▶ What you should do: Nothing in the data may be altered; the answer is a verbatim copy of it.

Stored data entries

*** Begin section ***

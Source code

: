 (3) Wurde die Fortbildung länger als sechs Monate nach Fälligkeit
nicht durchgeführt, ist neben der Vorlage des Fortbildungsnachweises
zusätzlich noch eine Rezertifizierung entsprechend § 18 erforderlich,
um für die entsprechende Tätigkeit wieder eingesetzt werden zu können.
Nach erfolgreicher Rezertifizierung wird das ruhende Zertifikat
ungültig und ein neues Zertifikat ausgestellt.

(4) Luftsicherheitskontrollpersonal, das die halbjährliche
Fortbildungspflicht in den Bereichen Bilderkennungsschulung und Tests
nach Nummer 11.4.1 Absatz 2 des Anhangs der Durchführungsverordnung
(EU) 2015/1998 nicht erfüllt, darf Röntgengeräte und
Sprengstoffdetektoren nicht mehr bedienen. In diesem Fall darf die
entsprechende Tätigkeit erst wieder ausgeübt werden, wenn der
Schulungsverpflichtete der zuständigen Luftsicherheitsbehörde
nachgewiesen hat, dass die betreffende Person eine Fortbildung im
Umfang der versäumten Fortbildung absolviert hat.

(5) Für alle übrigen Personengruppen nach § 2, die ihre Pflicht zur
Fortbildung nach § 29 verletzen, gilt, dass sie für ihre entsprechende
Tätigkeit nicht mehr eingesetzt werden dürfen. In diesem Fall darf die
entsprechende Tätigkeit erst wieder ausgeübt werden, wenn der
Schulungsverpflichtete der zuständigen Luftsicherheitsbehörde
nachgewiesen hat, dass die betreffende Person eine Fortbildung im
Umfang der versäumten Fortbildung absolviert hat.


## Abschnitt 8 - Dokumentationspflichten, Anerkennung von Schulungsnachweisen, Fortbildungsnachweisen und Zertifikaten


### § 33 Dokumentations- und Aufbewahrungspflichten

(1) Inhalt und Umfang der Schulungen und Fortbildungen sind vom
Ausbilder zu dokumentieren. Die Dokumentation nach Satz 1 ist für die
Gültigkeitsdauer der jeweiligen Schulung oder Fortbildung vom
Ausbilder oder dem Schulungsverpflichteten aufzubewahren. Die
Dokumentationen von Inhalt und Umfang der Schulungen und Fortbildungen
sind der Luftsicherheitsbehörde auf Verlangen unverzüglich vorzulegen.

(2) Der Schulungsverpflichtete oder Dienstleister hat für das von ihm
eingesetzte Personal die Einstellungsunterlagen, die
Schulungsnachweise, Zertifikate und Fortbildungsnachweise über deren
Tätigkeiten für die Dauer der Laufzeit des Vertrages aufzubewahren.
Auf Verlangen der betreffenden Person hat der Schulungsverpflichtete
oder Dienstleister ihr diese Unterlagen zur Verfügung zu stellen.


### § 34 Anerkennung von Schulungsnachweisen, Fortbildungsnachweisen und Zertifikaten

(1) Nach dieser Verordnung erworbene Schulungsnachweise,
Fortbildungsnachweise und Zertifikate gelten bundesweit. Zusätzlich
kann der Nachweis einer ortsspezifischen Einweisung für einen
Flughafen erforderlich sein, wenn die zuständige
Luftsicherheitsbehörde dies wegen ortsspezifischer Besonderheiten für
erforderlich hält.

*** End section ***

▶ Solution to the problem:
Source code

: (3) Wurde die Fortbildung länger als sechs Monate nach Fälligkeit
nicht durchgeführt, ist neben der Vorlage des Fortbildungsnachweises
zusätzlich noch eine Rezertifizierung entsprechend § 18 erforderlich,
um für die entsprechende Tätigkeit wieder eingesetzt werden zu können.
Nach erfolgreicher Rezertifizierung wird das ruhende Zertifikat
ungültig und ein neues Zertifikat ausgestellt.

(4) Luftsicherheitskontrollpersonal, das die halbjährliche
Fortbildungspflicht in den Bereichen Bilderkennungsschulung und Tests
nach Nummer 11.4.1 Absatz 2 des Anhangs der Durchführungsverordnung
(EU) 2015/1998 nicht erfüllt, darf Röntgengeräte und
Sprengstoffdetektoren nicht mehr bedienen. In diesem Fall darf die
entsprechende Tätigkeit erst wieder ausgeübt werden, wenn der
Schulungsverpflichtete der zuständigen Luftsicherheitsbehörde
nachgewiesen hat, dass die betreffende Person eine Fortbildung im
Umfang der versäumten Fortbildung absolviert hat.

(5) Für alle übrigen Personengruppen nach § 2, die ihre Pflicht zur
Fortbildung nach § 29 verletzen, gilt, dass sie für ihre entsprechende
Tätigkeit nicht mehr eingesetzt werden dürfen. In diesem Fall darf die
entsprechende Tätigkeit erst wieder ausgeübt werden, wenn der
Schulungsverpflichtete der zuständigen Luftsicherheitsbehörde
nachgewiesen hat, dass die betreffende Person eine Fortbildung im
Umfang der versäumten Fortbildung absolviert hat.


## Abschnitt 8 - Dokumentationspflichten, Anerkennung von Schulungsnachweisen, Fortbildungsnachweisen und Zertifikaten


### § 33 Dokumentations- und Aufbewahrungspflichten

(1) Inhalt und Umfang der Schulungen und Fortbildungen sind vom
Ausbilder zu dokumentieren. Die Dokumentation nach Satz 1 ist für die
Gültigkeitsdauer der jeweiligen Schulung oder Fortbildung vom
Ausbilder oder dem Schulungsverpflichteten aufzubewahren. Die
Dokumentationen von Inhalt und Umfang der Schulungen und Fortbildungen
sind der Luftsicherheitsbehörde auf Verlangen unverzüglich vorzulegen.

(2) Der Schulungsverpflichtete oder Dienstleister hat für das von ihm
eingesetzte Personal die Einstellungsunterlagen, die
Schulungsnachweise, Zertifikate und Fortbildungsnachweise über deren
Tätigkeiten für die Dauer der Laufzeit des Vertrages aufzubewahren.
Auf Verlangen der betreffenden Person hat der Schulungsverpflichtete
oder Dienstleister ihr diese Unterlagen zur Verfügung zu stellen.


### § 34 Anerkennung von Schulungsnachweisen, Fortbildungsnachweisen und Zertifikaten

(1) Nach dieser Verordnung erworbene Schulungsnachweise,
Fortbildungsnachweise und Zertifikate gelten bundesweit. Zusätzlich
kann der Nachweis einer ortsspezifischen Einweisung für einen
Flughafen erforderlich sein, wenn die zuständige
Luftsicherheitsbehörde dies wegen ortsspezifischer Besonderheiten für
erforderlich hält.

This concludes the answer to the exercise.